A lot has happened for Logano over the span of nearly a decade and a half of racing at the sport’s elite level, but his desire to win hasn’t changed and his highly positive contagious attitude may be enough for the Middletown, Connecticut drive to peak at perhaps 500 more starts before he calls it a career.
“I’m already losing my hair,” joked Logano. “I don’t know if I’ll make it. I don’t have a start goal. I’ve looked into the Iron Man award. It’s definitely possible for me if I can keep consistently making the starts that I’ve been able to do. I’m probably one of the only ones that can really achieve that, so it’s there. I don’t know how much that means to me.
“I know where I am for the foreseeable future right now and I’m happy where I’m at. I just re-signed with Penske and Shell and I’m obviously in a great spot there, but you fast forward a few years down the road and who knows? You can’t call life. You don’t know where you’re gonna be and how competitive you’ll be.”
And while Logano is nowhere near ready to think of retirement, he offered a glimpse on how he’ll know it will be time to turn the steering wheel over to someone else.
You don’t know where you’re gonna be and how competitive you’ll be. I know one thing, if I can’t win and I feel like I am holding back a race team, I probably don’t belong there anymore,” Logano explained. “When I feel like I’m not contributing to performance in our race team, that’s gonna be my cue.

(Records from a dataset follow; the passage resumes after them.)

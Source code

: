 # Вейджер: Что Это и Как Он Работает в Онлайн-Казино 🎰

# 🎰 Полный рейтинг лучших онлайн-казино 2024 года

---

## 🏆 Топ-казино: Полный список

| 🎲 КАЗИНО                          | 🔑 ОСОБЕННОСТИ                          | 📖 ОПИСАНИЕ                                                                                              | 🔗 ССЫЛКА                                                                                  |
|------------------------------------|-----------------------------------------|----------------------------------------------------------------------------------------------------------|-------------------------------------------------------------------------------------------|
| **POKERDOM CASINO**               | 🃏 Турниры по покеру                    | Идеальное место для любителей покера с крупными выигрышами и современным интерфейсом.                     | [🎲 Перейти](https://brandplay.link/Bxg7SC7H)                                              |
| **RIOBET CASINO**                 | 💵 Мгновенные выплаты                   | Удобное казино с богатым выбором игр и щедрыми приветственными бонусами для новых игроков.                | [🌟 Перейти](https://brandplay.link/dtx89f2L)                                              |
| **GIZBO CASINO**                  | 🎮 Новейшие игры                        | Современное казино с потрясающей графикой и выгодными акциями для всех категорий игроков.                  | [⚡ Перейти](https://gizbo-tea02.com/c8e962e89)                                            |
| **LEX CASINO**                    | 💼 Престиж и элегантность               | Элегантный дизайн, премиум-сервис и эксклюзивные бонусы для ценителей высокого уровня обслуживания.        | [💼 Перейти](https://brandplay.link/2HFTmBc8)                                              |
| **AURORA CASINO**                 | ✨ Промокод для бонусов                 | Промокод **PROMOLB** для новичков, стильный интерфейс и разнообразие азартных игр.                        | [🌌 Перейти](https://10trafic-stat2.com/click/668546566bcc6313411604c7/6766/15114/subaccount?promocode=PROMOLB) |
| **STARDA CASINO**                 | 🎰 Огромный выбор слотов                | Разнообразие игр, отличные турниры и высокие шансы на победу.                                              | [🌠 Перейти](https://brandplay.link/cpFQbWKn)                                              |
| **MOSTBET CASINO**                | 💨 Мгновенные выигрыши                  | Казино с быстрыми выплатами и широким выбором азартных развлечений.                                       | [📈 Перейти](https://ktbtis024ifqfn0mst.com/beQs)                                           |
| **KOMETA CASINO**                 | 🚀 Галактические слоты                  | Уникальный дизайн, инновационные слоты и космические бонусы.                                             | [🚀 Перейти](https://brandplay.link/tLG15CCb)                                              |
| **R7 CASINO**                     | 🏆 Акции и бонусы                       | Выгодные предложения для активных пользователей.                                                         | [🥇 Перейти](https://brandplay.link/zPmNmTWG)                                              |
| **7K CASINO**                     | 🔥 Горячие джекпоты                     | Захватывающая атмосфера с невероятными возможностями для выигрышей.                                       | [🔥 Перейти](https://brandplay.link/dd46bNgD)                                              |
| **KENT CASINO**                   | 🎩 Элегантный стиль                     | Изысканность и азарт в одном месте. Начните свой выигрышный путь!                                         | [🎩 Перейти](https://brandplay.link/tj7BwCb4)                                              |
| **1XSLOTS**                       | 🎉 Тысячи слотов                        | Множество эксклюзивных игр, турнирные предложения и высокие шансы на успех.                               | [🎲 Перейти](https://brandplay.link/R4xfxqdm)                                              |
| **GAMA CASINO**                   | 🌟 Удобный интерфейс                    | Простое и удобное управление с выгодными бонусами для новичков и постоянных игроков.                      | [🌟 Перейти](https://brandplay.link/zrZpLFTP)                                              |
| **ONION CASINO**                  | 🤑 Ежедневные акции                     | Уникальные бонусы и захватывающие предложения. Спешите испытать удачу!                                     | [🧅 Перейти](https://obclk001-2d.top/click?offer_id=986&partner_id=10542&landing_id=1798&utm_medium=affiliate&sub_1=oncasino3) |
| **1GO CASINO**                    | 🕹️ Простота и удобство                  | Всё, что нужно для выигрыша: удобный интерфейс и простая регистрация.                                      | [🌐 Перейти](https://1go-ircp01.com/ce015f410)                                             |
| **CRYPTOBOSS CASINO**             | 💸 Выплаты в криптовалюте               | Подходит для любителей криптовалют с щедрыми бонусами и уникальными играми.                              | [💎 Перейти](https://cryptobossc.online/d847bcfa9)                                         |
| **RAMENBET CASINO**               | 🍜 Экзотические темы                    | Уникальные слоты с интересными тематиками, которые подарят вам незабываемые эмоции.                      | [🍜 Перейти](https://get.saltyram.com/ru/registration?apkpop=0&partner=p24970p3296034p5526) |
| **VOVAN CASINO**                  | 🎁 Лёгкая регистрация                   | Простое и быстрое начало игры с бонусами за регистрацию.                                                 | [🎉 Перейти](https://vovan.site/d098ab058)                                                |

But right now, obviously, I still can and I have no thoughts of retirement anytime soon, so we’ll see.
“As we get closer, if I’m a year away maybe I’ll do it, I don’t know. It depends on life – your family and all that too.”
29 wins, 24 poles, 146 top-five, 253 top-10 finishes and the 2018 NASCAR Cup Series championship has seen Logano enjoy his fair amount and NASCAR Hall of Fame worthy of success but for any driver – they never want their last win to be their last and Logano hopes Saturday night’s Round of 16 Playoff cutoff race brings him his third win of 2022 and an automatic berth into the Round of 12.
“You know it’s gonna be a tough, grueling race,” sounded Logano. “You know there’s gonna be strategy that comes into play at some point if cautions kind of stack on top of each other. You know the rubber build up is gonna be different, whether you have 75-lap green flag runs or 30-lap green flag runs and trying to adjust to that or at least knowing where the track is gonna be. I think that stuff will continue to stay the same.”
But when it comes to 2022, Logano doesn’t hide around the fact that the season has been unpredictable and it has carried over from the regular season to the 10-race Playoff format.
“Holy cow,” explained Logano. “What a crazy year, which is what we expected. We expected this year to just be very unpredictable and no one really being able to figure this car out, and it really seems like there are still so many questions and as we come to Bristol for the first time on concrete there is a lot of questions again, so can there be another first-time winner? Absolutely.”
Hunting his first trophy since winning at Gateway in June, Logano has been a part of the Playoffs long enough to know that if your race isn’t going to land you in Victory Lane, make sure you make up for it with the most points possible.
“There are a couple drivers that are expected to win every year that haven’t won yet, so you’ve got to think that they’re probably gonna bust off a win at some point, but you just don’t know,” he explained.
Surprise winner or not Saturday night, Logano reaffirms that points can be your best friend to getting not only through the Playoff rounds but ultimately the end goal of making the Championship 4 round at Phoenix (Ariz.) Raceway in November – and a shot at another Cup Series title.
“I don’t know if it changes the way you go through the playoffs,” he said. “You’re still focused in on just maximizing the day. If that’s a win or if that’s a fifth, you just have to get the most points you can possibly get and I don’t think that changes from year to year.”